(Data excerpts)

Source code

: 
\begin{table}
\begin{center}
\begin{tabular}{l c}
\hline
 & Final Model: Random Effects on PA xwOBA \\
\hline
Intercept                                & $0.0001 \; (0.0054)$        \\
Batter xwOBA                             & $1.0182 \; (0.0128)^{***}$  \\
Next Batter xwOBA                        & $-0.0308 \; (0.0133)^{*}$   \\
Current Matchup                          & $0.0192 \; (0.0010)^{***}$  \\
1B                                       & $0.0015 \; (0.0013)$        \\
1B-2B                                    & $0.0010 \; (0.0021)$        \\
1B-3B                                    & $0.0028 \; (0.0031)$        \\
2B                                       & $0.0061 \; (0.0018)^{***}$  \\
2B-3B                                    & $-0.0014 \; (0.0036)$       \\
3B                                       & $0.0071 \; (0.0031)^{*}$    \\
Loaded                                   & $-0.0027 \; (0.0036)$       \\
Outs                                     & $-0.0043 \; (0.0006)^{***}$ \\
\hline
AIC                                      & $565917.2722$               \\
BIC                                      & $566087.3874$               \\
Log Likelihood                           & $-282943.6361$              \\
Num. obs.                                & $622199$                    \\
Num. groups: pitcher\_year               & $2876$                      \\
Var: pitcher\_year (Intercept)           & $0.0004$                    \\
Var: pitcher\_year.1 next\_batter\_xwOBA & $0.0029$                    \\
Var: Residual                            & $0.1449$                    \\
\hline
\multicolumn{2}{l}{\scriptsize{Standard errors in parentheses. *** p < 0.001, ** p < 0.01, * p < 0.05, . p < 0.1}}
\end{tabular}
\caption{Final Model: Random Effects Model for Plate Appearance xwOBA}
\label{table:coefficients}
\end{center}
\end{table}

_Task to complete_
Every entry should be restated word for word.

_Answer section_
Source code

: 
\begin{table}
\begin{center}
\begin{tabular}{l c}
\hline
 & Final Model: Random Effects on PA xwOBA \\
\hline
Intercept                                & $0.0001 \; (0.0054)$        \\
Batter xwOBA                             & $1.0182 \; (0.0128)^{***}$  \\
Next Batter xwOBA                        & $-0.0308 \; (0.0133)^{*}$   \\
Current Matchup                          & $0.0192 \; (0.0010)^{***}$  \\
1B                                       & $0.0015 \; (0.0013)$        \\
1B-2B                                    & $0.0010 \; (0.0021)$        \\
1B-3B                                    & $0.0028 \; (0.0031)$        \\
2B                                       & $0.0061 \; (0.0018)^{***}$  \\
2B-3B                                    & $-0.0014 \; (0.0036)$       \\
3B                                       & $0.0071 \; (0.0031)^{*}$    \\
Loaded                                   & $-0.0027 \; (0.0036)$       \\
Outs                                     & $-0.0043 \; (0.0006)^{***}$ \\
\hline
AIC                                      & $565917.2722$               \\
BIC                                      & $566087.3874$               \\
Log Likelihood                           & $-282943.6361$              \\
Num. obs.                                & $622199$                    \\
Num. groups: pitcher\_year               & $2876$                      \\
Var: pitcher\_year (Intercept)           & $0.0004$                    \\
Var: pitcher\_year.1 next\_batter\_xwOBA & $0.0029$                    \\
Var: Residual                            & $0.1449$                    \\
\hline
\multicolumn{2}{l}{\scriptsize{Standard errors in parentheses. *** p < 0.001, ** p < 0.01, * p < 0.05, . p < 0.1}}
\end{tabular}
\caption{Final Model: Random Effects Model for Plate Appearance xwOBA}
\label{table:coefficients}
\end{center}
\end{table}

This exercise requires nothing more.